Todos los días, hacia las seis de la tarde, mi madre nos llevaba a la plaza de enfrente. Poco después los árboles se llenaban de pájaros escandalosos que tapizaban de mierda blanquecina la explanada, levantando un fuerte olor a azufre y humedad que se mezclaba con el de los azolves del río. Mi hermana y yo correteábamos un poco por las jardineras y hacíamos caso omiso de los vendedores de dulces que tenían nuestra edad y querían ganarse nuestro contacto ofreciéndonos mercancía a bajos precios. Eran niños descalzos y sucios que vivían del otro lado del río y a los que a veces acompañaban sus hermanos mayores, también descalzos. Mientras mi madre se metía al templo a meditar (decía que sólo se podía pensar con techos suficientemente altos) y el vecino de nuestra habitación se acercaba a mi hermana para pasearla en sus hombros luego de vigilarla largamente desde su balcón, yo aprovechaba para hablar con los chicos mayores que siempre llevaban sus pantalones rotos dejando ver ropa interior de colores inusitados. Los recreaba luego en el sofocado insomnio de las noches de aire denso y detenido en que escuchaba llorar a mi madre y me fingía dormido con los ojos entrecerrados. Recordando las marcadas venas de sus pies morenos conseguía quedarme dormido, apretado contra mi entrepierna, a salvo de la angustia de mi madre.

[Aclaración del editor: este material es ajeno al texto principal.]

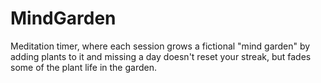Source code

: # MindGarden
Meditation timer, where each session grows a fictional "mind garden" by adding plants to it and missing a day doesn't reset your streak, but fades some of the plant life in the garden.
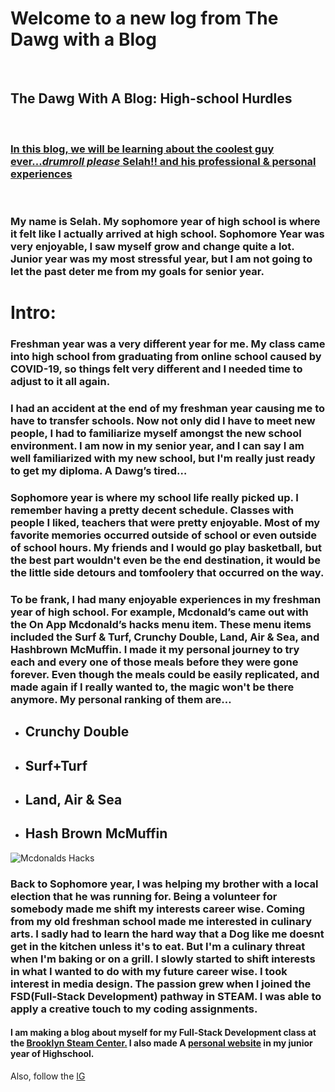 # Welcome to a new log from The Dawg with a Blog
<br>

## The Dawg With A Blog: High-school Hurdles 

<br>

### <ins>In this blog, we will be learning about the **coolest** guy ever...*drumroll please* **Selah!!** and his professional & personal experiences</ins>
<br>

### My name is Selah. My sophomore year of high school is where it felt like I actually arrived at high school. Sophomore Year was very enjoyable, I saw myself grow and change quite a lot. Junior year was my most stressful year, but I am not going to let the past deter me from my goals for senior year.

# Intro: 


### Freshman year was a very different year for me. My class came into high school from graduating from online school caused by COVID-19, so things felt very different and I needed time to adjust to it all again.  

### I had an accident at the end of my freshman year causing me to have to transfer schools. Now not only did I have to meet new people, I had to familiarize myself amongst the new school environment.  I am now in my senior year, and I can say I am well familiarized with my new school, but I'm really just ready to get my diploma. A Dawg’s tired… 

### Sophomore year is where my school life really picked up. I remember having a pretty decent schedule. Classes with people I liked, teachers that were pretty enjoyable. Most of my favorite memories occurred outside of school or even outside of school hours. My friends and I would go play basketball, but the best part wouldn't even be the end destination, it would be the little side detours and tomfoolery that occurred on the way. 
### To be frank, I had many enjoyable experiences in my freshman year of high school.  For example, Mcdonald’s came out with the On App Mcdonald’s hacks menu item.  These menu items included the Surf & Turf, Crunchy Double, Land, Air & Sea, and Hashbrown McMuffin.  I made it my personal journey to try each and every one of those meals before they were gone forever.  Even though the meals could be easily replicated, and made again if I really wanted to, the magic won't be there anymore.  My personal ranking of them are…
* ## Crunchy Double
* ## Surf+Turf
* ## Land, Air & Sea
* ## Hash Brown McMuffin 
![Mcdonalds Hacks](MCD.webp) 

### Back to Sophomore year, I was helping my brother with a local election that he was running for.  Being a volunteer for somebody made me shift my interests career wise.  Coming from my old freshman school made me interested in culinary arts. I sadly had to learn the hard way that a Dog like me doesnt get in the kitchen unless it's to eat.  But I'm a culinary threat when I'm baking or on a grill. I slowly started to shift interests in what I wanted to do with my future career wise.  I took interest in media design.  The passion grew when I joined the FSD(Full-Stack Development) pathway in STEAM. I was able to apply a creative touch to my coding assignments.  


#### I am making a blog about myself for my Full-Stack Development class at the [Brooklyn Steam Center.](http://brooklynsteamcenter.org) I also made A [personal website](shMemphis.github.io) in my junior year of Highschool. 
Also, follow the [IG]()
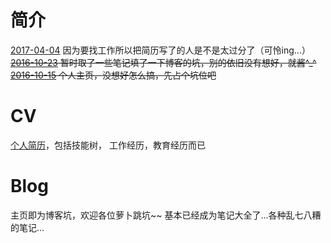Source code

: # 简介
[2017-04-04]() 因为要找工作所以把简历写了的人是不是太过分了（可怜ing...）
~~[2016-10-23]() 暂时取了一些笔记填了一下博客的坑，别的依旧没有想好，就酱^_^~~
~~[2016-10-15]() 个人主页，没想好怎么搞，先占个坑位吧~~

# CV

[个人简历](https://baiyangcao.github.io/cv.html)，包括技能树，
工作经历，教育经历而已

# Blog

主页即为博客坑，欢迎各位萝卜跳坑~~
基本已经成为笔记大全了...各种乱七八糟的笔记...
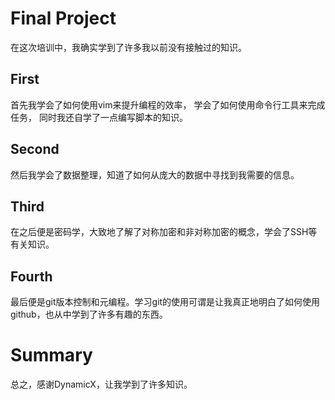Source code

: # Final Project
在这次培训中，我确实学到了许多我以前没有接触过的知识。
## First
首先我学会了如何使用vim来提升编程的效率，
学会了如何使用命令行工具来完成任务，
同时我还自学了一点编写脚本的知识。
## Second
然后我学会了数据整理，知道了如何从庞大的数据中寻找到我需要的信息。
## Third
在之后便是密码学，大致地了解了对称加密和非对称加密的概念，学会了SSH等有关知识。
## Fourth
最后便是git版本控制和元编程。学习git的使用可谓是让我真正地明白了如何使用github，也从中学到了许多有趣的东西。
# Summary
总之，感谢DynamicX，让我学到了许多知识。



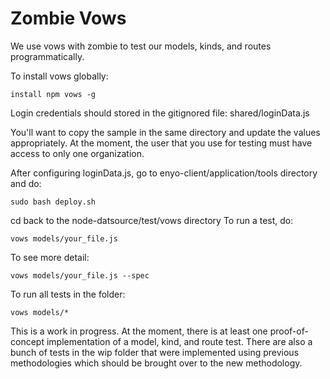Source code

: Zombie Vows
===========

We use vows with zombie to test our models, kinds, and routes programmatically.

To install vows globally:

    install npm vows -g

Login credentials should stored in the gitignored file: 
shared/loginData.js

You'll want to copy the sample in the same directory and update the values appropriately.
At the moment, the user that you use for testing must have access to only one organization.

After configuring loginData.js, go to
enyo-client/application/tools directory and do:

    sudo bash deploy.sh

cd back to the node-datsource/test/vows directory
To run a test, do:
  
    vows models/your_file.js
    
To see more detail:

    vows models/your_file.js --spec
    
To run all tests in the folder:
    
    vows models/*

This is a work in progress. At the moment, there is at least one proof-of-concept
implementation of a model, kind, and route test. There are also a bunch of tests
in the wip folder that were implemented using previous methodologies which should
be brought over to the new methodology.
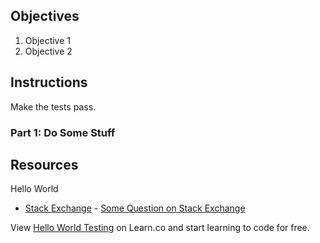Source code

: ## Objectives

1. Objective 1
2. Objective 2

## Instructions

Make the tests pass.

### Part 1: Do Some Stuff

## Resources

Hello World

* [Stack Exchange](http://www.stackexchange.com) - [Some Question on Stack Exchange](http://www.stackexchange.com/questions/123)

<p class='util--hide'>View <a href='https://learn.co/lessons/hello-world-testing'>Hello World Testing</a> on Learn.co and start learning to code for free.</p>
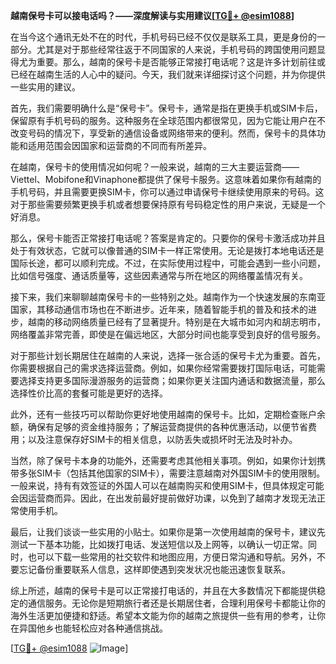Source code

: **越南保号卡可以接电话吗？——深度解读与实用建议[[TG💪+ @esim1088](https://t.me/s/esim1088)]**

在当今这个通讯无处不在的时代，手机号码已经不仅仅是联系工具，更是身份的一部分。尤其是对于那些经常往返于不同国家的人来说，手机号码的跨国使用问题显得尤为重要。那么，越南的保号卡是否能够正常接打电话呢？这是许多计划前往或已经在越南生活的人心中的疑问。今天，我们就来详细探讨这个问题，并为你提供一些实用的建议。

首先，我们需要明确什么是“保号卡”。保号卡，通常是指在更换手机或SIM卡后，保留原有手机号码的服务。这种服务在全球范围内都很常见，因为它能让用户在不改变号码的情况下，享受新的通信设备或网络带来的便利。然而，保号卡的具体功能和适用范围会因国家和运营商的不同而有所差异。

在越南，保号卡的使用情况如何呢？一般来说，越南的三大主要运营商——Viettel、Mobifone和Vinaphone都提供了保号卡服务。这意味着如果你有越南的手机号码，并且需要更换SIM卡，你可以通过申请保号卡继续使用原来的号码。这对于那些需要频繁更换手机或者想要保持原有号码稳定性的用户来说，无疑是一个好消息。

那么，保号卡能否正常接打电话呢？答案是肯定的。只要你的保号卡激活成功并且处于有效状态，它就可以像普通的SIM卡一样正常使用。无论是拨打本地电话还是国际长途，都可以顺利完成。不过，在实际使用过程中，可能会遇到一些小问题，比如信号强度、通话质量等，这些因素通常与所在地区的网络覆盖情况有关。

接下来，我们来聊聊越南保号卡的一些特别之处。越南作为一个快速发展的东南亚国家，其移动通信市场也在不断进步。近年来，随着智能手机的普及和技术的进步，越南的移动网络质量已经有了显著提升。特别是在大城市如河内和胡志明市，网络覆盖非常完善，即使是在偏远地区，大部分时间也能享受到良好的信号服务。

对于那些计划长期居住在越南的人来说，选择一张合适的保号卡尤为重要。首先，你需要根据自己的需求选择运营商。例如，如果你经常需要拨打国际电话，可能需要选择支持更多国际漫游服务的运营商；如果你更关注国内通话和数据流量，那么选择性价比高的套餐可能是更好的选择。

此外，还有一些技巧可以帮助你更好地使用越南的保号卡。比如，定期检查账户余额，确保有足够的资金维持服务；了解运营商提供的各种优惠活动，以便节省费用；以及注意保存好SIM卡的相关信息，以防丢失或损坏时无法及时补办。

当然，除了保号卡本身的功能外，还需要考虑其他相关事项。例如，如果你计划携带多张SIM卡（包括其他国家的SIM卡），需要注意越南对外国SIM卡的使用限制。一般来说，持有有效签证的外国人可以在越南购买和使用SIM卡，但具体规定可能会因运营商而异。因此，在出发前最好提前做好功课，以免到了越南才发现无法正常使用手机。

最后，让我们谈谈一些实用的小贴士。如果你是第一次使用越南的保号卡，建议先测试一下基本功能，比如拨打电话、发送短信以及上网等，以确认一切正常。同时，也可以下载一些常用的社交软件和地图应用，方便日常沟通和导航。另外，不要忘记备份重要联系人信息，这样即使遇到突发状况也能迅速恢复联系。

综上所述，越南的保号卡是可以正常接打电话的，并且在大多数情况下都能提供稳定的通信服务。无论你是短期旅行者还是长期居住者，合理利用保号卡都能让你的海外生活更加便捷和舒适。希望本文能为你的越南之旅提供一些有用的参考，让你在异国他乡也能轻松应对各种通信挑战。

[[TG💪+ @esim1088](https://t.me/s/esim1088) ![Image](https://i.postimg.cc/4NQfJmqS/Snipaste-2025-05-13-00-14-12.png)]
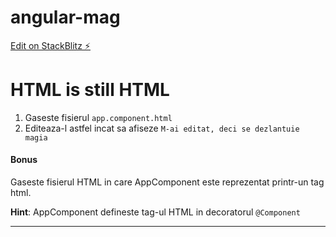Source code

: # angular-mag

[Edit on StackBlitz ⚡️](https://stackblitz.com/edit/angular-mag)

# HTML is still HTML
1. Gaseste fisierul `app.component.html`
1. Editeaza-l astfel incat sa afiseze `M-ai editat, deci se dezlantuie magia`

#### Bonus
Gaseste fisierul HTML in care AppComponent este reprezentat printr-un tag html.

**Hint**: AppComponent defineste tag-ul HTML in decoratorul `@Component`
___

Mi colección de trailers —nunca me gustaron los cochecitos— se quedó en la vieja casa, en la otra ciudad. También quedaron allá el fuerte fronterizo Exit West con sus soldaditos e indios, el castillo de Fisher Precios y el módulo lunar con dos o tres monitos de la Guerra de las Galaxias; los cubos de madera pintados de muchos colores y los libros y discos y cassettes; las macetas y los muebles y los manteles; buena parte de nuestra ropa y hasta el perro que imagino habrá muerto de inanición. Mi madre y yo tratábamos de obtener placer de imaginar la cara de mi padre cuando volvió del trabajo aquel viernes y no nos encontró, cuando abrió aquella carta que quedó sobre la mesa con la foto de "la vieja" (así se refería mi madre a la presunta amante, nombre que hubiera preferido por tratarse del que yo conocía gracias a las telenovelas que veía con mis abuelos cuando los visitaba) y la leyó enterándose de que lo habíamos abandonado y que empezaríamos una nueva vida en un lugar remoto y desconocido.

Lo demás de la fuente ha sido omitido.